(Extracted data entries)
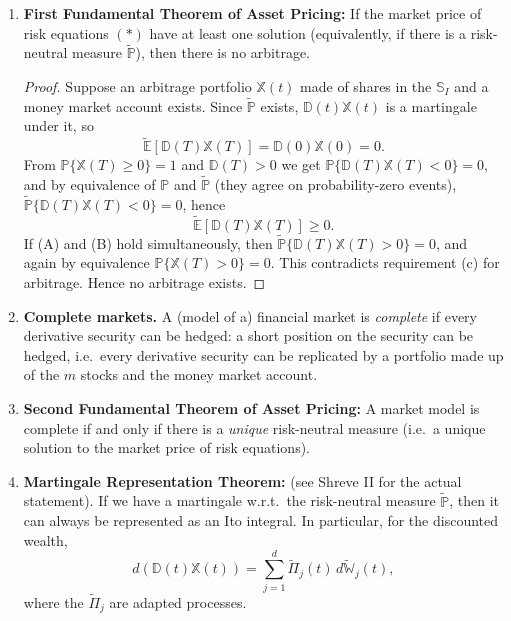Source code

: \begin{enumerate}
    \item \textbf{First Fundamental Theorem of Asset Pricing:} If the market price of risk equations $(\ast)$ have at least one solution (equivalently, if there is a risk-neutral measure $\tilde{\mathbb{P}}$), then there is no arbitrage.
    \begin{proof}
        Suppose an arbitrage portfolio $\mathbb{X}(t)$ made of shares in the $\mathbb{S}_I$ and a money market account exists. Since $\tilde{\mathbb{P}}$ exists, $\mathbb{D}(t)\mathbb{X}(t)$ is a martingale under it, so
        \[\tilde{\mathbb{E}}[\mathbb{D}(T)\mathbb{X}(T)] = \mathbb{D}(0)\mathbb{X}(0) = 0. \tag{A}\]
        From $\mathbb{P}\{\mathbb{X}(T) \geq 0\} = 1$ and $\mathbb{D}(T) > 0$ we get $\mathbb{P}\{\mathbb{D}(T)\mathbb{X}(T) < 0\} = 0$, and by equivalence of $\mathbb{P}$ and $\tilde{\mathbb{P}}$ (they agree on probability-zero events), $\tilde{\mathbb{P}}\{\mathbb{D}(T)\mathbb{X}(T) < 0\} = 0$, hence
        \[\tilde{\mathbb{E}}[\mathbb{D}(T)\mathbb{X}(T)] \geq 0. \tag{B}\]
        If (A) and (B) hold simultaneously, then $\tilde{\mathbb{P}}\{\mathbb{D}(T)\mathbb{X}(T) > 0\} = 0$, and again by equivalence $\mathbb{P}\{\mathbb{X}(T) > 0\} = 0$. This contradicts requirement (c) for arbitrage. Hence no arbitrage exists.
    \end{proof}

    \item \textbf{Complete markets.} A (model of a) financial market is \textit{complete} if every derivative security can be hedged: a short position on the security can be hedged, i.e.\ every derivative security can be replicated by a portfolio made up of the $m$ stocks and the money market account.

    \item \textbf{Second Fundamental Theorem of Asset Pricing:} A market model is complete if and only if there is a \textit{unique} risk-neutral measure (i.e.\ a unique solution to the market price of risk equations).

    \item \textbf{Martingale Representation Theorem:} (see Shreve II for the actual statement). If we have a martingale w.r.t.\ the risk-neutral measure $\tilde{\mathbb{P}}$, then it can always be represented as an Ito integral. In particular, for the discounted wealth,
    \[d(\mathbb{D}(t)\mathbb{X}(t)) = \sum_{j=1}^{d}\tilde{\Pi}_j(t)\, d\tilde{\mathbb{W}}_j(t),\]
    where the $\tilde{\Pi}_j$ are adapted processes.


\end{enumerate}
==
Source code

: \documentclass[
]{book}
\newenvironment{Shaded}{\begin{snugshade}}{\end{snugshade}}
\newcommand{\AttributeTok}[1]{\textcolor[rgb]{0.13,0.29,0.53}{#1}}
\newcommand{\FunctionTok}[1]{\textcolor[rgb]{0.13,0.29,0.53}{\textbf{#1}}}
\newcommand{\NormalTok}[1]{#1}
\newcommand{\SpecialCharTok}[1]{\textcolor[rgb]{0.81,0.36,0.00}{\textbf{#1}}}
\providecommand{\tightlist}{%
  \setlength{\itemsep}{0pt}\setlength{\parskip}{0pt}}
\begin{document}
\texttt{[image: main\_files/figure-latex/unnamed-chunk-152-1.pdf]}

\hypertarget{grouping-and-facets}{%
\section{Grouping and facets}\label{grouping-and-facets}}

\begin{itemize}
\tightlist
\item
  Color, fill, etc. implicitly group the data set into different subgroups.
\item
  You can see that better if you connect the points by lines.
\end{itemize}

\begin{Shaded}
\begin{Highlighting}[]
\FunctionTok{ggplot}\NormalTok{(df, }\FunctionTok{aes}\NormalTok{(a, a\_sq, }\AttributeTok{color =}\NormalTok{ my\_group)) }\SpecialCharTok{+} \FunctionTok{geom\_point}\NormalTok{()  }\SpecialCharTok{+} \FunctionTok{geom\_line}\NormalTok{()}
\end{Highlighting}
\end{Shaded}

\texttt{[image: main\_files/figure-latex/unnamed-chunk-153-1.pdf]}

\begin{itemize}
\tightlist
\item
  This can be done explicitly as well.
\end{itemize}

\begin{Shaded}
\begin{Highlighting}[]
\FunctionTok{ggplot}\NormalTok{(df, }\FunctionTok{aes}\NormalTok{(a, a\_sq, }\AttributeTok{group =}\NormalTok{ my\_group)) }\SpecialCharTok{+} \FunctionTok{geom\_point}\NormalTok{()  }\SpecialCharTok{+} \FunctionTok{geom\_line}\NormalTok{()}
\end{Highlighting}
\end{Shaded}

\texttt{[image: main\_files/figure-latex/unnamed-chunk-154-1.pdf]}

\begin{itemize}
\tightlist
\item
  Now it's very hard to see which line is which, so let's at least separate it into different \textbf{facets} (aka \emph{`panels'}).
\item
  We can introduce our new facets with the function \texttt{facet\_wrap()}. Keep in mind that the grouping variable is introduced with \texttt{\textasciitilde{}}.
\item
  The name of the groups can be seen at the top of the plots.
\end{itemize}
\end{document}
* * *
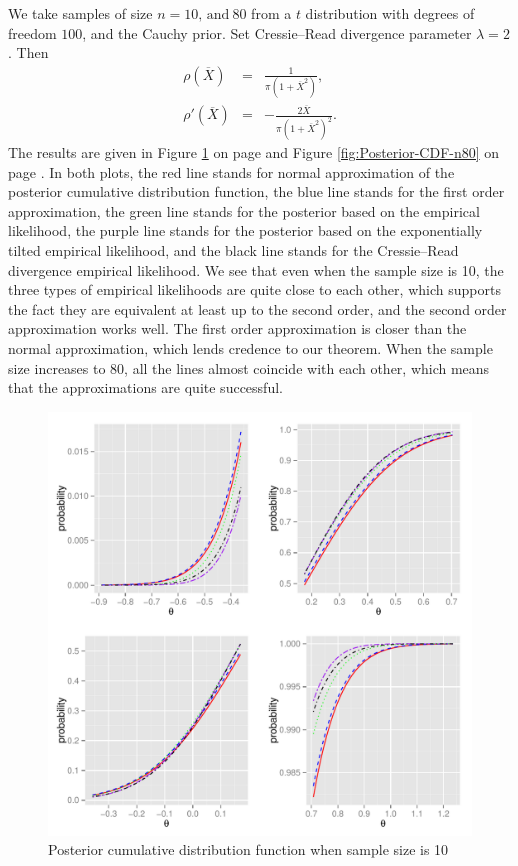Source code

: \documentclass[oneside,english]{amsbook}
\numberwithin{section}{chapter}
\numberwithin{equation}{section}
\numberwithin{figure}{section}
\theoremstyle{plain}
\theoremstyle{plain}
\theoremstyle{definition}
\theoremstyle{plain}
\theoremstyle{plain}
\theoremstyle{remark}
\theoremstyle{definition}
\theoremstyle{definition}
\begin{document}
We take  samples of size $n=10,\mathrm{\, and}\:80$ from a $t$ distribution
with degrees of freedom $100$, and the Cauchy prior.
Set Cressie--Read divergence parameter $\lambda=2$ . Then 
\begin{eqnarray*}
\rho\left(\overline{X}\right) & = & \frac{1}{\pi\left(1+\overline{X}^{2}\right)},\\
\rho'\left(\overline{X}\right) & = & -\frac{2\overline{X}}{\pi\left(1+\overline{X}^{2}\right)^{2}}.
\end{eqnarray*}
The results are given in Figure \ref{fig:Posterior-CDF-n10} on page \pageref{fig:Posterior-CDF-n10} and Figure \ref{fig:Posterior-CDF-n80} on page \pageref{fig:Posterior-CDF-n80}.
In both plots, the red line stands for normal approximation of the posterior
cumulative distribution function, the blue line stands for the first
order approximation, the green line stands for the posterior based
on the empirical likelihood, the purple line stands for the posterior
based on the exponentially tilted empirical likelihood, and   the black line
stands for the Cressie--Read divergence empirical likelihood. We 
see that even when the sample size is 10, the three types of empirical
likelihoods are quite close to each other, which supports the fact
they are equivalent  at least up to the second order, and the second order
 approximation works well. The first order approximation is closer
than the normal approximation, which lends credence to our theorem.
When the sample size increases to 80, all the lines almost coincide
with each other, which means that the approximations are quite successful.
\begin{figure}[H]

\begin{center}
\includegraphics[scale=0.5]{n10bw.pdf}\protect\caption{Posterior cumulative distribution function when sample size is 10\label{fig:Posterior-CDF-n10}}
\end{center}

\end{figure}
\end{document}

### [YOUR ASSIGNMENT]
What number of lines in the data above include the string "least"? Answer with that number only.

### [ANSWER TO THE PROBLEM]
3